4. Wandered here on their own.
5. Magic items, either owned by the outsider or owned by someone else who brought it here.
6. Born here (this might or might not earn them the "native" subtype, depending on whether this plane is now their home or if they still 'feel' like they belong on the home plane of their type.
For option 4, I ascribe to theories I've gotten from other game systems about how all the planes intersect in odd ways, often creating permanent portals that creatures can use to pass through. While there may not be a direct intersection between the Abyss and the plane on which Golarion resides, there may be pocket planes, demiplanes, etc., that have intersections to both, and enterprising outsiders can often just walk from one plane to the next, using these multiplane gateways. Enterprising planar travelers might even create such minor planes to serve as bridges, if they have enough power, and that could literally admit hordes of outsiders through.
Once outsiders get here and become fairly permanent, by whatever means, they can breed, resulting in option 6 above.

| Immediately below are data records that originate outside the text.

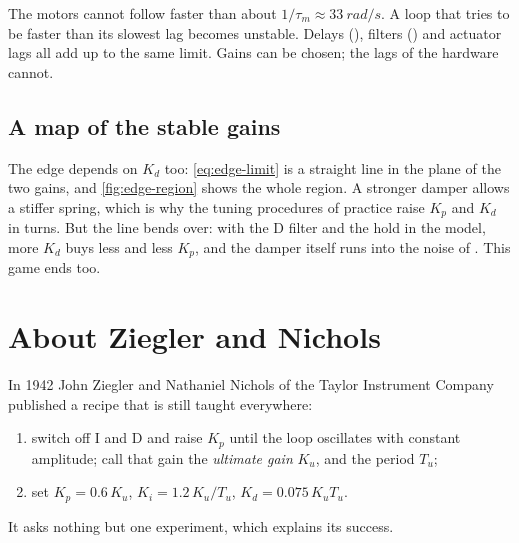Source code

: 
\begin{keyidea}
The motors cannot follow faster than about $1/\tau_m \approx \SI{33}{rad/s}$. A loop that tries to be faster than its slowest lag becomes unstable. Delays (), filters () and actuator lags all add up to the same limit. Gains can be chosen; the lags of the hardware cannot.
\end{keyidea}

\subsection{A map of the stable gains}
The edge depends on $K_d$ too: \cref{eq:edge-limit} is a straight line in the plane of the two gains, and \cref{fig:edge-region} shows the whole region. A stronger damper allows a stiffer spring, which is why the tuning procedures of practice raise $K_p$ and $K_d$ in turns. But the line bends over: with the D filter and the hold in the model, more $K_d$ buys less and less $K_p$, and the damper itself runs into the noise of . This game ends too.


\section{About Ziegler and Nichols}

In 1942 John Ziegler and Nathaniel Nichols of the Taylor Instrument Company published a recipe that is still taught everywhere:
\begin{enumerate}
  \item switch off I and D and raise $K_p$ until the loop oscillates with constant amplitude; call that gain the \emph{ultimate gain} $K_u$, and the period $T_u$;
  \item set $K_p = 0.6\,K_u$, $K_i = 1.2\,K_u/T_u$, $K_d = 0.075\,K_uT_u$.
\end{enumerate}
It asks nothing but one experiment, which explains its success.

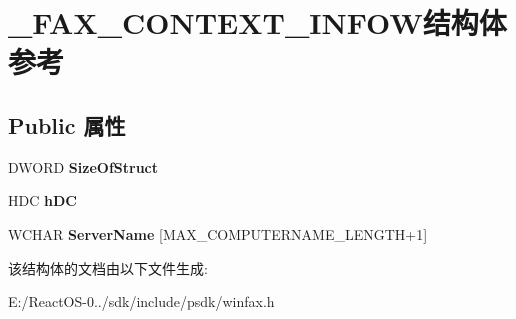 \hypertarget{struct___f_a_x___c_o_n_t_e_x_t___i_n_f_o_w}{}\section{\+\_\+\+F\+A\+X\+\_\+\+C\+O\+N\+T\+E\+X\+T\+\_\+\+I\+N\+F\+O\+W结构体 参考}
\label{struct___f_a_x___c_o_n_t_e_x_t___i_n_f_o_w}
\subsection*{Public 属性}
\begin{DoxyCompactItemize}
\item 
\mbox{\label{struct___f_a_x___c_o_n_t_e_x_t___i_n_f_o_w_aa58d932e8917d8bbe79fe3585bdc69f0}} 
D\+W\+O\+RD {\bfseries Size\+Of\+Struct}
\item 
\mbox{\label{struct___f_a_x___c_o_n_t_e_x_t___i_n_f_o_w_abdd87cba93df91e27694d1956846c2a6}} 
H\+DC {\bfseries h\+DC}
\item 
\mbox{\label{struct___f_a_x___c_o_n_t_e_x_t___i_n_f_o_w_a10fe4916ba711e5f9c926cdbfc0e6cc3}} 
W\+C\+H\+AR {\bfseries Server\+Name} \mbox{[}M\+A\+X\+\_\+\+C\+O\+M\+P\+U\+T\+E\+R\+N\+A\+M\+E\+\_\+\+L\+E\+N\+G\+TH+1\mbox{]}
\end{DoxyCompactItemize}


该结构体的文档由以下文件生成\+:\begin{DoxyCompactItemize}
\item 
E\+:/\+React\+O\+S-\/0../sdk/include/psdk/winfax.\+h\end{DoxyCompactItemize}
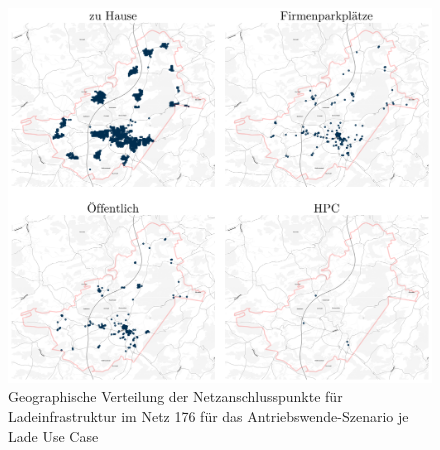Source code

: \begin{figure}[H]
    \centering
    \includegraphics[width=\textwidth]{Bilder/cps_in_grid_176}
    \caption{Geographische Verteilung der Netzanschlusspunkte für Ladeinfrastruktur im Netz \num{176} für das Antriebswende-Szenario je Lade Use Case}\label{fig:cps_in_grid}
\end{figure}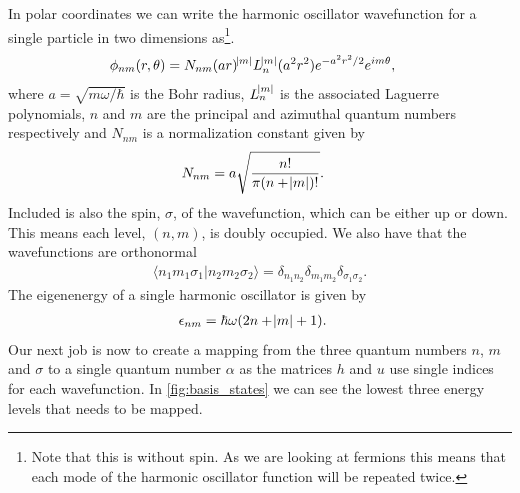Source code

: \documentclass[
    a4paper, aps, twocolumn, floatfix, superscriptaddress,
    nofootinbib]{revtex4-1}
\newcommand{\1}{\mathds{1}}
\newcommand{\braket}[2]{\langle #1 \vert #2 \rangle}
\begin{document}
            In polar coordinates we can write the harmonic oscillator
            wavefunction for a single particle in two dimensions
            as\footnote{Note that this is without spin. As we are looking at
            fermions this means that each mode of the harmonic oscillator
            function will be repeated twice.}.
            \begin{align}
                \phi_{nm}(r, \theta)
                &=
                N_{nm}
                (ar)^{\abs{m}}L_n^{\abs{m}}(a^2 r^2)e^{-a^2 r^2/2}
                e^{im\theta},
            \end{align}
            where $a = \sqrt{m\omega/\hbar}$ is the Bohr radius, $L_n^{\abs{m}}$
            is the associated Laguerre polynomials, $n$ and $m$ are the
            principal and azimuthal quantum numbers respectively and $N_{nm}$ is
            a normalization constant given by
            \begin{align}
                N_{nm}
                &= a\sqrt{\frac{n!}{\pi(n + \abs{m})!}}.
            \end{align}
            Included is also the spin, $\sigma$, of the wavefunction, which can
            be either up or down. This means each level, $(n, m)$, is doubly
            occupied. We also have that the wavefunctions are orthonormal
            \begin{align}
                \braket{n_1m_1\sigma_1}{n_2m_2\sigma_2}
                = \delta_{n_1n_2}\delta_{m_1m_2}\delta_{\sigma_1\sigma_2}.
            \end{align}
            The eigenenergy of a single harmonic oscillator is given by
            \begin{align}
                \epsilon_{nm} &= \hbar\omega(2n + \abs{m} + 1).
            \end{align}
            Our next job is now to create a mapping from the three quantum
            numbers $n$, $m$ and $\sigma$ to a single quantum number $\alpha$ as
            the matrices $h$ and $u$ use single indices for each wavefunction.
            In \autoref{fig:basis_states} we can see the lowest three energy
            levels that needs to be mapped.
\end{document}
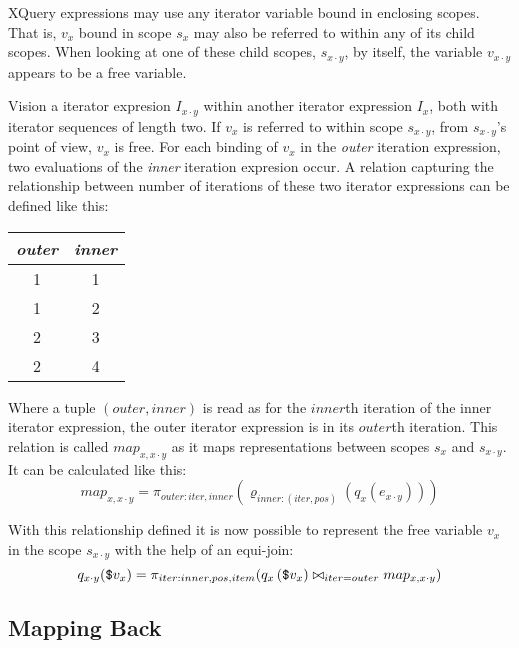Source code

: XQuery expressions may use any iterator variable bound in enclosing scopes. That is, $v_{x}$ bound in
scope $s_{x}$ may also be referred to within any of its child scopes. When looking at one of these child scopes,
$s_{x \cdot y}$, by itself, the variable $v_{x \cdot y}$ appears to be a free variable.

Vision a iterator expresion $I_{x \cdot y}$ within another iterator expression $I_{x}$, both with iterator
sequences of length two. If $v_{x}$ is referred to within scope $s_{x \cdot y}$, from $s_{x \cdot y}$'s point of
view, $v_{x}$ is free. For each binding of $v_{x}$ in the \textit{outer} iteration expression, two
evaluations of the \textit{inner} iteration expresion occur. A relation capturing the relationship between number
of iterations of these two iterator expressions can be defined like this:

\begin{center}
\begin{tabular}{|c|c|}\hline
\textit{outer}	& \textit{inner} 	\\ \hline
1				& 1		\\ \hline
1				& 2		\\ \hline
2				& 3		\\ \hline
2				& 4		\\ \hline
\end{tabular}
\end{center}

Where a tuple $(outer, inner)$ is read as for the $inner$th iteration of the inner iterator expression, the outer
iterator expression is in its $outer$th iteration. This relation is called $map_{x, x\cdot y}$ as it maps
representations between scopes $s_{x}$ and $s_{x \cdot y}$. It can be calculated like this:
\begin{equation}
map_{x, x\cdot y} = \pi_{outer:iter,inner}(\varrho_{inner:(iter,pos)}(q_{x}(e_{x \cdot y})))
\label{eq:ll:mapx_xy}
\end{equation}

With this relationship defined it is now possible to represent the free variable $v_{x}$ in the scope $s_{x \cdot
y}$ with the help of an equi-join:
\begin{equation}
q_{x \cdot y}(\mbox{\texttt{\$}}v_{x}) = \pi_{iter:inner, pos,
item}(q_{x}\left(\mbox{\texttt{\$}}v_{x})\bowtie_{iter=outer} map_{x, x \cdot y}\right)
\label{eq:ll:qxy_vx}
\end{equation}

\subsection{Mapping Back}
\label{sect:trans:ll:mappingBack}

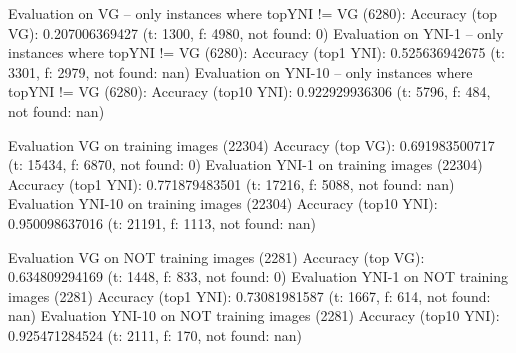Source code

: Evaluation on VG -- only instances where topYNI != VG (6280):
Accuracy (top VG): 0.207006369427 (t: 1300, f: 4980, not found: 0)
Evaluation on YNI-1 -- only instances where topYNI != VG (6280):
Accuracy (top1 YNI): 0.525636942675 (t: 3301, f: 2979, not found: nan)
Evaluation on YNI-10 -- only instances where topYNI != VG (6280):
Accuracy (top10 YNI): 0.922929936306 (t: 5796, f: 484, not found: nan)

Evaluation VG on training images (22304)
Accuracy (top VG): 0.691983500717 (t: 15434, f: 6870, not found: 0)
Evaluation YNI-1 on training images (22304)
Accuracy (top1 YNI): 0.771879483501 (t: 17216, f: 5088, not found: nan)
Evaluation YNI-10 on training images (22304)
Accuracy (top10 YNI): 0.950098637016 (t: 21191, f: 1113, not found: nan)

Evaluation VG on NOT training images (2281)
Accuracy (top VG): 0.634809294169 (t: 1448, f: 833, not found: 0)
Evaluation YNI-1 on NOT training images (2281)
Accuracy (top1 YNI): 0.73081981587 (t: 1667, f: 614, not found: nan)
Evaluation YNI-10 on NOT training images (2281)
Accuracy (top10 YNI): 0.925471284524 (t: 2111, f: 170, not found: nan)

\fi

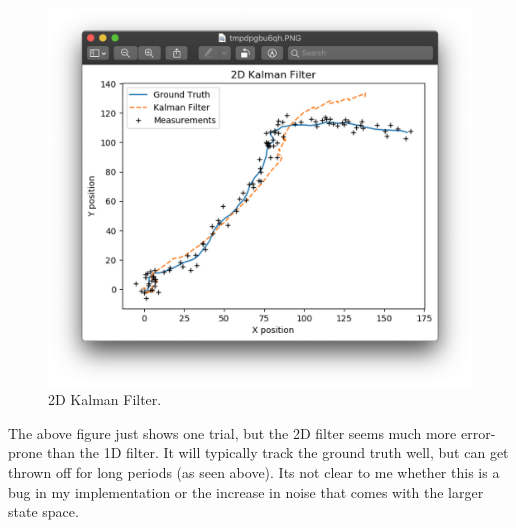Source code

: \documentclass{article}
\begin{document}
\begin{figure}[h!]
    \includegraphics[width=12cm]{2d_kalman.png}
    \centering
    \caption{2D Kalman Filter.}
\end{figure} 

The above figure just shows one trial, but the 2D filter seems much more error-prone than the 1D filter. It will typically track the ground truth well, but can get thrown off for long periods (as seen above). Its not clear to me whether this is a bug in my implementation or the increase in noise that comes with the larger state space. 

%
%
\end{document}
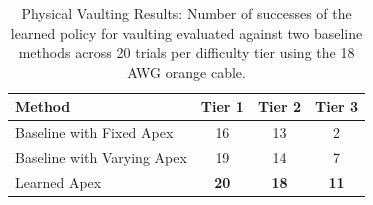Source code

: \begin{table}[t]
\vspace*{0pt}
\centering
\caption{Physical Vaulting Results: Number of successes of the learned policy for vaulting evaluated against two baseline methods across 20 trials per difficulty tier using the 18 AWG orange cable.}
 \begin{tabular}{ 
l c c c}
 \toprule
  Method & Tier 1 & Tier 2 & Tier 3\\
  \midrule
  Baseline with Fixed Apex&16&13&2\\
  Baseline with Varying Apex&19&14&7\\
  Learned Apex &\textbf{20}&\textbf{18}&\textbf{11}\\
 \bottomrule
\end{tabular}

\label{table:res_task1}
\end{table}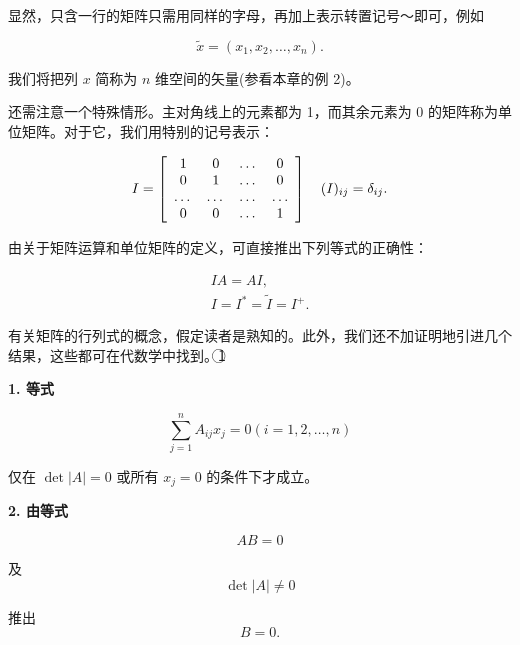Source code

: 显然，只含一行的矩阵只需用同样的字母，再加上表示转置记号～即可，例如

\begin{equation*}
\widetilde {x} = \left(x _ {1}, x _ {2}, \dots , x _ {n}\right).
\end{equation*}

我们将把列 $x$ 简称为 $n$ 维空间的矢量(参看本章的例 2)。

还需注意一个特殊情形。主对角线上的元素都为 1，而其余元素为 0 的矩阵称为单位矩阵。对于它，我们用特别的记号表示：

\begin{equation*}
I = \left[ \begin{array}{c c c c} 1 & 0 & \dots & 0 \\ 0 & 1 & \dots & 0 \\ \dots & \dots & \dots & \dots \\ 0 & 0 & \dots & 1 \end{array} \right] \quad (I) _ {i j} = \delta_ {i j}.
\end{equation*}

由关于矩阵运算和单位矩阵的定义，可直接推出下列等式的正确性：

\begin{equation*}
\begin{array}{c} I A = A I, \\ I = I ^ {*} = \widetilde {I} = I ^ {+}. \end{array}
\end{equation*}

有关矩阵的行列式的概念，假定读者是熟知的。此外，我们还不加证明地引进几个结果，这些都可在代数学中找到。\textcircled{1}

\textbf{1. 等式}

\begin{equation*}
\sum_ {j = 1} ^ {n} A _ {i j} x _ {j} = 0 (i = 1, 2, \dots , n)\tag{2.11}
\end{equation*}

仅在 $\operatorname{det}|A| = 0$ 或所有 $x_{j} = 0$ 的条件下才成立。

\textbf{2. 由等式}

\begin{equation*}
A B = 0\tag{2.12}
\end{equation*}

及
\begin{equation*}
\det | A | \neq 0\tag{2.13}
\end{equation*}

推出
\begin{equation*}
B = 0.\tag{2.14}
\end{equation*}

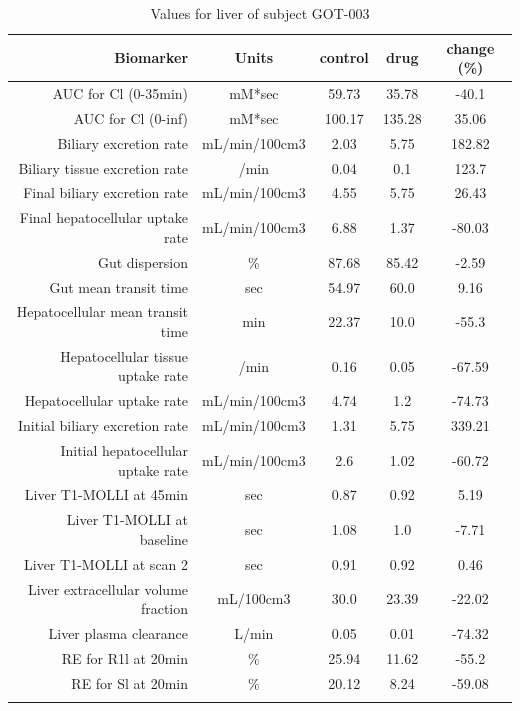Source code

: \documentclass{epflreport}%
\begin{document}
%
\clearpage%
\begin{longtable}{rcccc}%
\hline%
Biomarker&Units&control&drug&change (\%)\\%
\hline%
AUC for Cl (0{-}35min)&mM*sec&59.73&35.78&{-}40.1\\%
AUC for Cl (0{-}inf)&mM*sec&100.17&135.28&35.06\\%
Biliary excretion rate&mL/min/100cm3&2.03&5.75&182.82\\%
Biliary tissue excretion rate&/min&0.04&0.1&123.7\\%
Final biliary excretion rate&mL/min/100cm3&4.55&5.75&26.43\\%
Final hepatocellular uptake rate&mL/min/100cm3&6.88&1.37&{-}80.03\\%
Gut dispersion&\%&87.68&85.42&{-}2.59\\%
Gut mean transit time&sec&54.97&60.0&9.16\\%
Hepatocellular mean transit time&min&22.37&10.0&{-}55.3\\%
Hepatocellular tissue uptake rate&/min&0.16&0.05&{-}67.59\\%
Hepatocellular uptake rate&mL/min/100cm3&4.74&1.2&{-}74.73\\%
Initial biliary excretion rate&mL/min/100cm3&1.31&5.75&339.21\\%
Initial hepatocellular uptake rate&mL/min/100cm3&2.6&1.02&{-}60.72\\%
Liver T1{-}MOLLI at 45min&sec&0.87&0.92&5.19\\%
Liver T1{-}MOLLI at baseline&sec&1.08&1.0&{-}7.71\\%
Liver T1{-}MOLLI at scan 2&sec&0.91&0.92&0.46\\%
Liver extracellular volume fraction&mL/100cm3&30.0&23.39&{-}22.02\\%
Liver plasma clearance&L/min&0.05&0.01&{-}74.32\\%
RE for R1l at 20min&\%&25.94&11.62&{-}55.2\\%
RE for Sl at 20min&\%&20.12&8.24&{-}59.08\\%
\hline%
\caption{Values for liver of subject GOT-003} \\%
\end{longtable}%
\end{document}
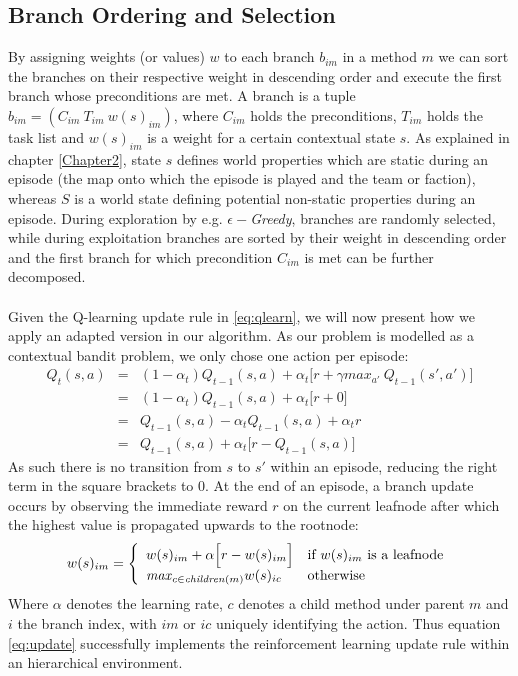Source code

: \subsection{Branch Ordering and Selection}
By assigning weights (or values) $w$ to each branch $b_{im}$ in a method $m$ we
can sort the branches on their respective weight in descending order and execute
the first branch whose preconditions are met. A branch is a tuple $b_{im} =
(C_{im}~T_{im}~w(s)_{im})$, where $C_{im}$ holds the preconditions, $T_{im}$
holds the task list and $w(s)_{im}$ is a weight for a certain contextual state
$s$. As explained in chapter \ref{Chapter2}, state $s$ defines world properties
which are static during an episode (the map onto which the episode is played
and the team or faction), whereas $S$ is a world state defining potential
non-static properties during an episode. During exploration by e.g.
$\epsilon-$\emph{Greedy}, branches are randomly selected, while during
exploitation branches are sorted by their weight in descending order and the
first branch for which precondition $C_{im}$ is met can be further decomposed.
\\ \\
Given the Q-learning update rule in \ref{eq:qlearn}, we will now present how we
apply an adapted version in our algorithm. As our problem is modelled as a
contextual bandit problem, we only chose one action per episode:
\begin{eqnarray}
Q_t(s,a) & = & (1-\alpha_t)Q_{t-1}(s,a) + \alpha_t\Big[r + \gamma max_{a'}~Q_{t-1}(s',a')\Big] \\
         & = & (1-\alpha_t)Q_{t-1}(s,a) + \alpha_t\Big[r + 0\Big] \\
         & = & Q_{t-1}(s,a) - \alpha_t Q_{t-1}(s,a) + \alpha_t r \\
         & = & Q_{t-1}(s,a) + \alpha_t\Big[r - Q_{t-1}(s,a)\Big]
\end{eqnarray}
As such there is no transition from $s$ to $s'$ within an episode, reducing the
right term in the square brackets to $0$. At the end of an episode, a branch
update occurs by observing the immediate reward $r$ on the current leafnode
after which the highest value is propagated upwards to the rootnode:
\begin{equation}
w(s)_{im} = \left\{ \begin{array}{ll}
w(s)_{im} + \alpha\Big[r - w(s)_{im}\Big] & \textrm{if $w(s)_{im}$ is a leafnode}\\
\textrm{\emph{max}}_{c \in \textrm{\emph{children}}(m)} w(s)_{ic} & \textrm{otherwise}
\end{array} \right.
\label{eq:update}
\end{equation}
Where $\alpha$ denotes the learning rate, $c$ denotes a child method under
parent $m$ and $i$ the branch index, with $im$ or $ic$ uniquely identifying the
action. Thus equation \ref{eq:update} successfully implements the reinforcement
learning update rule within an hierarchical environment.

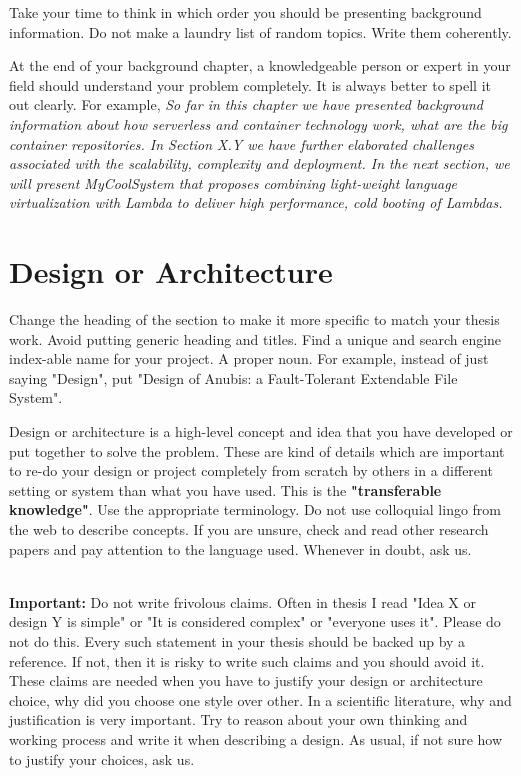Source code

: \documentclass[11pt]{article}
\begin{document}
Take your time to think in which order you should be presenting background information. Do not make a laundry list of random topics. Write them coherently. 

At the end of your background chapter, a knowledgeable person or expert in your field should understand your problem completely. It is always better to spell it out clearly. For example, \textit{So far in this chapter we have presented background information about how serverless and container technology work, what are the big container repositories. In Section X.Y we have further elaborated challenges associated with the scalability, complexity and deployment. In the next section, we will present MyCoolSystem that proposes combining light-weight language virtualization with Lambda to deliver high performance, cold booting of Lambdas.}

\newpage 
\section{Design or Architecture}
Change the heading of the section to make it more specific to match your thesis work. Avoid putting generic heading and titles. Find a unique and search engine index-able name for your project. A proper noun. For example, instead of just saying "Design", put "Design of Anubis: a Fault-Tolerant  Extendable File System". 

Design or architecture is a high-level concept and idea that you have developed or put together to solve the problem. These are kind of details which are important to re-do your design or project completely from scratch by others in a different setting or system than what you have used. This is the \textbf{"transferable knowledge"}. Use the appropriate terminology. Do not use colloquial lingo from the web to describe concepts. If you are unsure, check and read other research papers and pay attention to the language used. Whenever in doubt, ask us. 


$ $\\

\noindent\textbf{Important:} Do not write frivolous claims. Often in thesis I read "Idea X or design Y is simple" or "It is considered complex" or "everyone uses it". Please do not do this. Every such statement in your thesis should be backed up by a reference. If not, then it is risky to write such claims and you should avoid it. These claims are needed when you have to justify your design or architecture choice, why did you choose one style over other. In a scientific literature, why and justification is very important. Try to reason about your own thinking and working process and write it when describing a design. As usual, if not sure how to justify your choices, ask us. 
\end{document}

But mostly, I don't worry about it too much. Random outsider fodder is just that, fodder. Special super-outsiders are often BBEGs for an entire campaign or story arc, and they almost always have their own means of getting around. Either way, this questions is almost moot for me.
| shadowmage75 |
The core theme started in The Crystal Shard, and abused two storylines later, is that no full outsider resides in this plane, be it elemental, angel, or demon. Dissolution of the material form here only banishes them back to their home plane. The specifics are likely mutable, since the original banishment was for 100 years, and that was in production during second edition dnd.
The second time was early in 3.0 and the last was just recently in The Last Threshold, and they spend so much of that storyline hinting at a 'big change' for forgotten realms, that I came away from the book feeling that R.A. Salvatore is now writing to the tune of hasbro, no longer in control of the Drizzt property.
but back to the question, the banished have to either wait out the 100 years, or get the banisher to rescind the banishment, even if the banisher is unaware of the deed.
Lincoln Hills
|
Poor R.A. Back when he started those books, drow were psychopathic cave-dwelling archvillains, and he's lived long enough to see them become a rag-tag gang of surface-dwelling hobos that don't even draw a second look from the 4E villagers... (I enjoy a few things about 4E, but what was done to Faerun reminded me of watching a cathedral get converted into a roller-skating rink.)
One possibility that's been overlooked is that the heaviest-hitting spellcasters among outsiders can use astral projection to visit the Prime just as Prime wizards can use it to go out there. The beauty of this method, as you'll know from the spell list, is that their "death" is completely temporary and their gear vanishes with them. Just imagine the agonized screams of the players who see the only vorpal axe you've ever allowed in the campaign vanish like mist!
Spook205
|
This is actually one of the main reasons why outsiders demand payment for those planar binding spells. They're risking their butts for you, and for an "immortal" being thats a huge deal.
Planescape used to have creatures travelling planes though and unless they died on their /home/ plan, they'd just reconstitute (not reform) back at home, but reconstitution wasn't a pleasant thing and didn't really make for long term villains.
The Baatezu/Devil higher ups used to make complex plans on how to locate them if someone got lucky and knocked them back to lemure. Plans which, these being fiends, frequently got "lost" or "misinterpretted. "
The tricky thing is that what constitutes the being in question tends to shift, elementals tend to not have personalities they tend to be their element personified for example.
Its one of the reasons I prefer the old cosmology, it made a lot more sense. PF's core cosmology seems to exist just so fiends can exist in some sort of outer darkness and so we don't get compartmentalized alignment specific outsiders (Slaadi (CN), rilmani (N), modrons (LN), eladrin (CG), guardinals (NG), archons (LG), demons (CE), daemons (NE), devils (LE)) or planes that have to try to exemplify Neutral Lawful Evil.